I know this so well. My older children were five years apart. I remember thinking they would never fight because there was such an age difference. Boy was I wrong. They fought about anything and everything and continue to do so to this day.

Your children will appreciate one another and battle less by learning habits to help them get along, share their concerns, and solve their conflicts peacefully. We as parents often hear from our kids that we are not being fair or we are accused of favoring one child over the other.

According to parenting expert Michele Borba, Ed.D, we should not go crazy trying to make things equal among siblings – it’s impossible! Most importantly, don’t have unrealistic expectations for continued harmony, because resentment is inevitable and often times unavoidable.

The truth is, your kids don’t have to like each other or even get along every minute, but they do have to respect each other’s feelings and be considerate of the need for empathy and stability in the entire family. If you stress that principle, you will increase the likelihood that they will get along. After all, the benchmarks of any strong relationship are empathy and respect.

Many studies have shown that the closer your kids are in age, the more likely there are to be squabbles. Keep in mind that research shows that kids spend about a third of their free time with siblings – that’s more time than they spend with parents, teachers or friends.

Although you can’t force your kids to like each other, there are ways to fend off some of those battles, and some skills you can teach that will minimize jealousies and help your kids appreciate one another so that they are more apt to get along. All siblings will have squabbles and tiffs, but here are signs that their rivalry and battles are in need of an assistance:

• Escalating argument, name-calling, yelling, hitting and punching.

• Increased animosity and destroying each other’s possessions or relationships.

• Deteriorating emotional well being. One sibling or both feel less loved or favored; self esteem and feelings of belonging as a member of your family are affected.

• Family disharmony. Despite your best efforts, the relationship between the siblings is strained or the rivalry is escalating and the conflict is having an impact on your family’s happiness and stability.

Katherine Conger, a family sociologist at University of California Davis (UCD) visited the homes of 384 adolescents and their siblings three times over three years to see how well they interacted as a family. She also videotaped family members working through sample conflicts and then concluded that 65 percent of moms and 70 percent of dads showed a clear preference for one child. In most cases it was the oldest sibling.

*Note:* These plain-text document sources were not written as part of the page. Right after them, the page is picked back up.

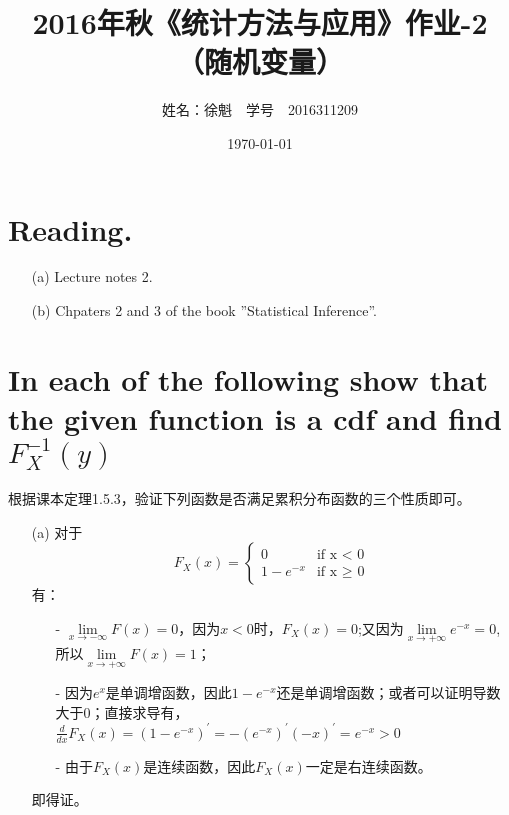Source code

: \documentclass [12pt]{article}
\begin{document}
 \begin{CJK*}{GBK}{kai}
\newtheorem{theorem}{定理}
\newtheorem{definition}{定义}
\newtheorem{lemma}{引理}
\newtheorem{corollary}{推论}
\newtheorem{proposition}{性质}
\newtheorem{example}{例}
\newtheorem{remark}{注}
    \title{2016年秋《统计方法与应用》作业-2（随机变量）}
    \author{ 姓名：徐魁\,\,\,\, 学号~~{2016311209}}
    \date{\today}
\maketitle

\section{Reading. }
\begin{enumerate}
  \item[(a)] Lecture notes 2.
 \item[(b)] Chpaters 2 and 3 of the book ”Statistical Inference”.\\
 
\end{enumerate}

\section{In each of the following show that the given function is a cdf and find $F_{X}^{-1}{(y)}$}
根据课本定理1.5.3，验证下列函数是否满足累积分布函数的三个性质即可。
\begin{enumerate}
  \item[(a)]  对于
$$F_{X}(x)=
\begin{cases}
0& \text{if x < 0}\\
1- e^{-x} & \text{if x $\ge$ 0}
\end{cases}$$
有：
\begin{itemize}
\item[-] $\lim\limits_{x \to -\infty }F(x) = 0$，因为$x<0$时，$F_{X}(x)=0$;又因为$\lim\limits_{x \to +\infty }e^{-x} = 0$, 所以$\lim\limits_{x \to +\infty }F(x) = 1$；
\item[-] 因为$e^x$是单调增函数，因此$1 - e^{-x}$还是单调增函数；或者可以证明导数大于0；直接求导有，$\frac{d}{dx}F_{X}(x)=(1-e^{-x})^{'}=-(e^{-x})^{'}(-x)^{'}=e^{-x} >0$
\item[-] 由于$F_{X}(x)$是连续函数，因此$F_{X}(x)$一定是右连续函数。
\end{itemize}
即得证。\\


\end{enumerate}
\end{CJK*}
\end{document}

What’s more, the kids could identify the favorite to the researcher. Although the “unfavored” tried to brush it off as not a big deal, they clearly were sadder and felt somehow unworthy. Beware: kids do pick up on parental feelings and preferences, especially when it comes to sibling favorites, causing a lifetime of resentment.

Here are some common causes of sibling rivalry and battles:

• Your kids’ temperament, personalities, abilities, priorities and styles are very different.

• Siblings have different parents; you are a blended family.

• Siblings are not given opportunities to share feelings of discontent, so animosity builds.

• Siblings are not allowed to explore their individual interest or have privacy; they have no “alone time” to develop relationships.

• Financial difficulties, marital conflicts, illness, or trauma lead to strained family dynamics.

• Siblings lack vocabulary, skills or maturity to solve problems or share concerns.

• Siblings are imitating adult behavior. They see you fighting with your spouse, sibling, mother or boss.

• One sibling has special needs or is overly aggressive or impulsive.

Identify the trigger. Try to witness – without their awareness – a sibling conflict. Tune into their behavior before the fighting starts.

Which behavior, perpetrated by one of both kids, escalates the situation, such as insulting, hitting, swearing etc.

What are the common battle issues? For instance, both kids want to play with the same item or use the computer at the same time. Maybe each wants to watch a different television program at the same time.

Is there any solution you could implement that might minimize or prevent the problem? For example, you might buy duplicate toys, arrange a computer schedule, teach a skill that might defuse the conflict before it becomes full blown.

Once the conflict began, how did you respond, and how did your kids react to your response? Did you escalate, reduce, or neutralize the conflict?

Is there one simple solution you can implement to reduce the change that the same problem will arise in the future?

Take a reality check. Might it be possible that you are playing favorites or putting too much pressure on one kid or another? Be honest. Do you . . .

Expect more of one child?

Give one child more attention?

Take sides?

Listen to one kid’s side more or assume one kid is right?

Compare your kids in front of each other?

Encourage rivalry in academics, sports or popularity by acknowledging one kid over another?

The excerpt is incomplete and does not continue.